| Exercise |
From the first line to the last, copy the material word for word; pictures stay out.

| Records for the exercise |

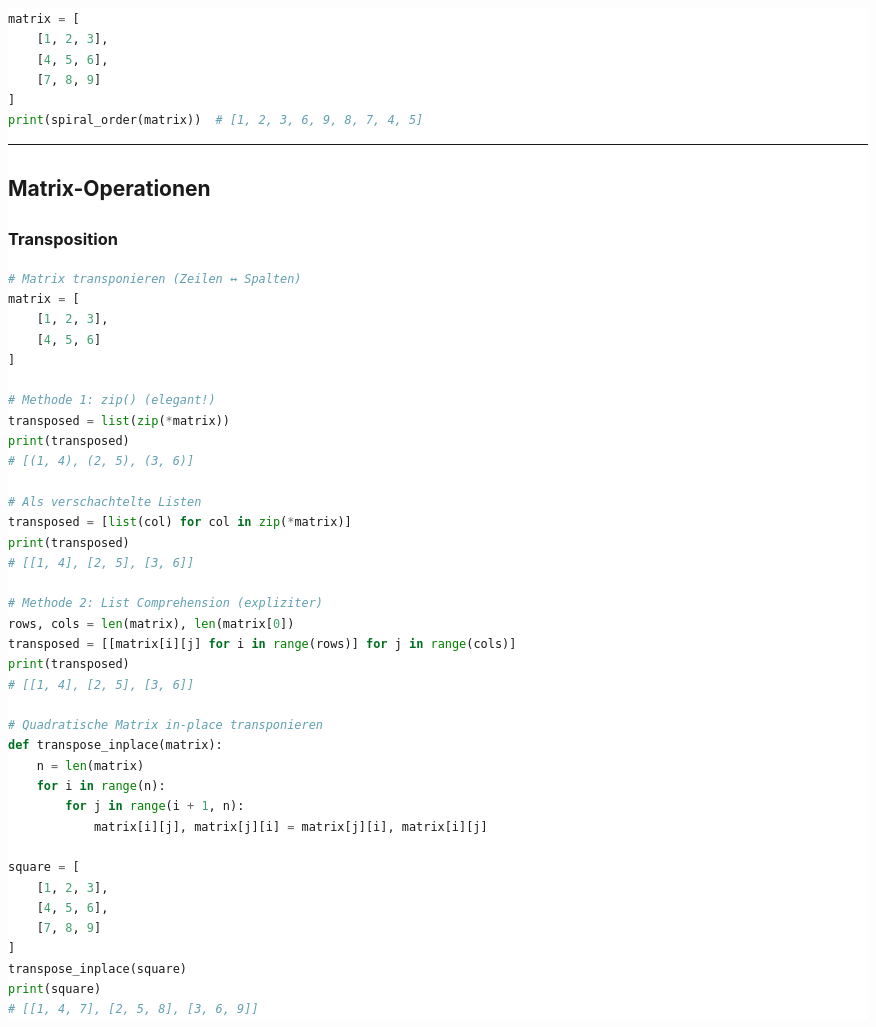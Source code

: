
 ```python
matrix = [
    [1, 2, 3],
    [4, 5, 6],
    [7, 8, 9]
]
print(spiral_order(matrix))  # [1, 2, 3, 6, 9, 8, 7, 4, 5]
```

---

## Matrix-Operationen

### Transposition

```python
# Matrix transponieren (Zeilen ↔ Spalten)
matrix = [
    [1, 2, 3],
    [4, 5, 6]
]

# Methode 1: zip() (elegant!)
transposed = list(zip(*matrix))
print(transposed)
# [(1, 4), (2, 5), (3, 6)]

# Als verschachtelte Listen
transposed = [list(col) for col in zip(*matrix)]
print(transposed)
# [[1, 4], [2, 5], [3, 6]]

# Methode 2: List Comprehension (expliziter)
rows, cols = len(matrix), len(matrix[0])
transposed = [[matrix[i][j] for i in range(rows)] for j in range(cols)]
print(transposed)
# [[1, 4], [2, 5], [3, 6]]

# Quadratische Matrix in-place transponieren
def transpose_inplace(matrix):
    n = len(matrix)
    for i in range(n):
        for j in range(i + 1, n):
            matrix[i][j], matrix[j][i] = matrix[j][i], matrix[i][j]

square = [
    [1, 2, 3],
    [4, 5, 6],
    [7, 8, 9]
]
transpose_inplace(square)
print(square)
# [[1, 4, 7], [2, 5, 8], [3, 6, 9]]
```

| Task solution |
Source code

:
 ```python
matrix = [
    [1, 2, 3],
    [4, 5, 6],
    [7, 8, 9]
]
print(spiral_order(matrix))  # [1, 2, 3, 6, 9, 8, 7, 4, 5]
```

---

## Matrix-Operationen

### Transposition

```python
# Matrix transponieren (Zeilen ↔ Spalten)
matrix = [
    [1, 2, 3],
    [4, 5, 6]
]

# Methode 1: zip() (elegant!)
transposed = list(zip(*matrix))
print(transposed)
# [(1, 4), (2, 5), (3, 6)]

# Als verschachtelte Listen
transposed = [list(col) for col in zip(*matrix)]
print(transposed)
# [[1, 4], [2, 5], [3, 6]]

# Methode 2: List Comprehension (expliziter)
rows, cols = len(matrix), len(matrix[0])
transposed = [[matrix[i][j] for i in range(rows)] for j in range(cols)]
print(transposed)
# [[1, 4], [2, 5], [3, 6]]

# Quadratische Matrix in-place transponieren
def transpose_inplace(matrix):
    n = len(matrix)
    for i in range(n):
        for j in range(i + 1, n):
            matrix[i][j], matrix[j][i] = matrix[j][i], matrix[i][j]

square = [
    [1, 2, 3],
    [4, 5, 6],
    [7, 8, 9]
]
transpose_inplace(square)
print(square)
# [[1, 4, 7], [2, 5, 8], [3, 6, 9]]
```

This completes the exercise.